お酒を飲むと鬱っぽくなるというのは本当で、わたしは長らくそういう医者がよく言うようなことは嘘だと思っていたが、それは本当なのである。
わたしがそれを認められなかったのは、その頃はお酒を飲んで泥酔して寝ていたから鬱っぽくなることをあまり感知していなかったからだろう。あとは目覚めていてもすでにネガティヴになっているから気付きやしない。自分の体臭を感知できないのと同じである。
しかし、お酒もそんなに飲まなくなって、たまに飲むとメンタルがマイナス思考になる。

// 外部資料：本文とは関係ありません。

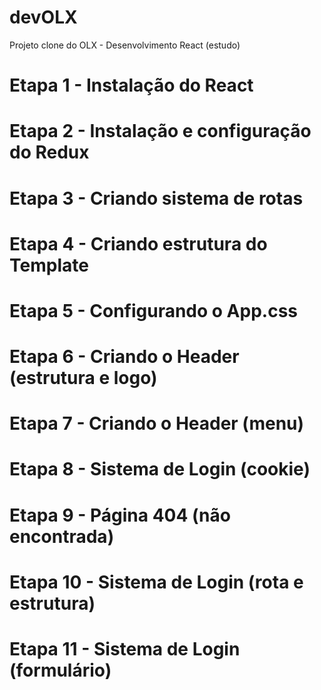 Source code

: # devOLX
Projeto clone do OLX - Desenvolvimento React (estudo)


# Etapa 1 - Instalação do React


# Etapa 2 - Instalação e configuração do Redux


# Etapa 3 - Criando sistema de rotas 


# Etapa 4 - Criando estrutura do Template


# Etapa 5 - Configurando o App.css


# Etapa 6 - Criando o Header (estrutura e logo)


# Etapa 7 - Criando o Header (menu)


# Etapa 8 - Sistema de Login (cookie)


# Etapa 9 - Página 404 (não encontrada)


# Etapa 10 - Sistema de Login (rota e estrutura)


# Etapa 11 - Sistema de Login (formulário)

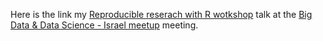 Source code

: Here is the link my [Reproducible reserach with R wotkshop](http://shlomyli.github.io/ReproducibleResearchWorkshop/reproducible_research_with_R.html) talk at the 
[Big Data & Data Science - Israel meetup](http://www.meetup.com/Big-Data-Israel/events/210911512/) meeting.

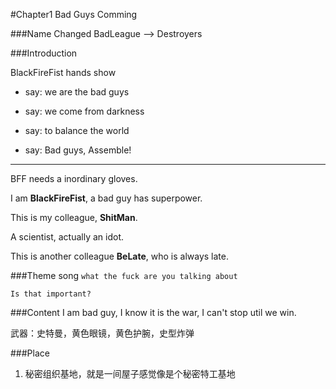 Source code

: #Chapter1 Bad Guys Comming

###Name Changed
BadLeague --> Destroyers


###Introduction

BlackFireFist hands show
+ say: we are the bad guys
+ say: we come from darkness

+ say: to balance the world
+ say: Bad guys, Assemble!

***

BFF needs a inordinary gloves.

I am **BlackFireFist**, a bad guy has superpower.

This is my colleague, **ShitMan**.

A scientist, actually an idot.

This is another colleague **BeLate**, who is always late.


###Theme song
`what the fuck are you talking about`

`Is that important?`  


###Content
I am bad guy, I know it is the war, I can't stop util we win.

武器：史特曼，黄色眼镜，黄色护腕，史型炸弹

###Place
1. 秘密组织基地，就是一间屋子感觉像是个秘密特工基地
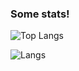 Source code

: ### Some stats!
![Top Langs](https://github-readme-stats.vercel.app/api/top-langs/?username=anuraghazra&layout=compact&theme=radical)<br>

![Langs](https://github-readme-stats.vercel.app/api?username=antaww&show_icons=true&theme=radical&count_private=true)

それは結構キツいものだから、
「飲まんほうが肉体だけでなく、メンタルも楽やわ」
と思うようになった。
とはいえ、難解な仕事をしているとかなりのストレスがかかっていて、強制的にそれをOFFにしたくなるときはハイボールくらいはちょっと飲みたくもなる。しかし、飲んでいる最中はいいけれど、飲んだあとがやはり悪魔が来てしまって辛い。だから後悔する。
今よりももっと若かったときはギラギラしすぎていて、きっと酔っ払っているほうが抑制されて楽だった、と振り返る。
ところが今はいろんなことがわかるようになって、ちょっと達観したこともあったりするとお酒が自分を陥れるだけになってきて、楽しくもなんともないわけである。
それも達観のひとつかもしれないが、ノンアルコールだと7歳児のバイオリンを見たり、勉強を教えたり、本を読み聞かせたりできるので、夜であってもそこまで悪くはない。
そんな実体験から「飲酒は鬱になる」がわかるようになった。
そんな理解がわたしという人間にとってはなかなかの成果で、それがわかるのにものすごく時間がかかったが、単なる知識で「飲酒は鬱になる」をつぶやいているわけでないからリアリズムな自信があるのである。
とまあ、7歳児に「悪魔が夜来る」と話した。
なんのことだかわからない様子だったが、それでよろしい。大人になったら思い出してくれればいい。きっと大人になったら逢魔時にうようよと出てくる魑魅魍魎を知るだろうから、その時は「悪魔が夜来る」を思い出せ。
ともかく、夜に考え事はしないほうがいい。いや、してはいけない。考えることは太陽が出ている時間に済ませること。
どんなに考えなければならないことが山積みでも夜にしてはならない。ドツボにハマるだけでいいことはないし、道を誤る。夜に考えたことなんて、しょーもない上に悪質なものばかりである。
それゆえに夜にSNSは禁物である。SNSは思いや意見を述べる場にはしてはいけない。Facebook、Twitter(X)そういったものは夜に書き込むのは避けるべきで、LINEも夜は連絡事項にとどめておくこと。
悪魔は夜来る。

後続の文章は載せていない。